Il n’est plus le seul à avoir voix au chapitre. Le Dr Dominique Debray, président du (tout jeune : il n’a pas de site) syndicat national des centres de laser en dermatologie (SNCLD) enfonce, si l’on peut dire, le clou : « Le seul avenir, c’est la délégation à des professionnels ». « Des opératrices qui répètent ces actes tous les jours sont plus efficaces que des médecins qui les pratiquent peu, et les feront payer beaucoup cher (avec l’augmentation de la TVA, le prix augmenterait de 60 % pour le patient). En outre il n’y a pas besoin de 9 ans d’études pour épiler au laser », estime-t-il. Gâche-t-il le métier ? Privilégie-t-il au contraire l’emploi ? Selon le SNCLD, l’interdiction de toute délégation conduirait à détruire 1 000 emplois d’opératrices laser.

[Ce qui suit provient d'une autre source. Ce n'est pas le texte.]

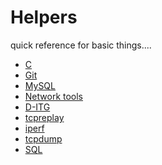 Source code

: Helpers
=======
quick reference for basic things....

 - [C](C/)
 - [Git](Git/)
 - [MySQL](MySQL)
 - [Network tools](Network_tools/)
  - [D-ITG](Network_tools/D-ITG/)
  - [tcpreplay](Network_tools/TCP_replay/)
  - [iperf](Network_tools/iperf/)
  - [tcpdump](Network_tools/tcpdump/)
 - [SQL](SQL/)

Ils seraient certes remplacés par autant de médecins. Mais au détriment de leurs tâches cliniques.
Savoir souffrir pour être belle
Peut-être sommes-nous ici en retard. Car à la différence des manipulateurs en radiologie ou des orthoptistes, il n’existe pas encore de profession spécifique aux actes d’épilation laser. « Généralistes et dermatologues plaident donc en faveur de la mise en place d’une formation, condition sine qua non de toute délégation, précise le Quotidien du médecin. Mais les professionnels ne s’accordent pas sur le détail de cette formation. Le SNDV a proposé un diplôme d’assistants en dermatologie, reconnu par la commission nationale de la certification professionnelle, mais encore en cours de validation au ministère de la Santé. Le Dr Dominique Debray estime de pour sa part nécessaire un niveau de compétence équivalent à trois ans de formation. Au-delà d’un éclaircissement des textes législatifs, son syndicat demande donc un arrêté créant une nouvelle profession de paramédicaux. » Sans oublier un moratoire des poursuites disciplinaires.
Les choses étaient plus simples au temps béni de la pince non stérile et de cire bien chaude. Il est vrai qu’elles étaient plus douloureuses. On disait alors qu’il fallait souffrir pour être belle. Ce fut là l’ultime version du concept de la souffrance rédemptrice. C’était il y a un demi-siècle.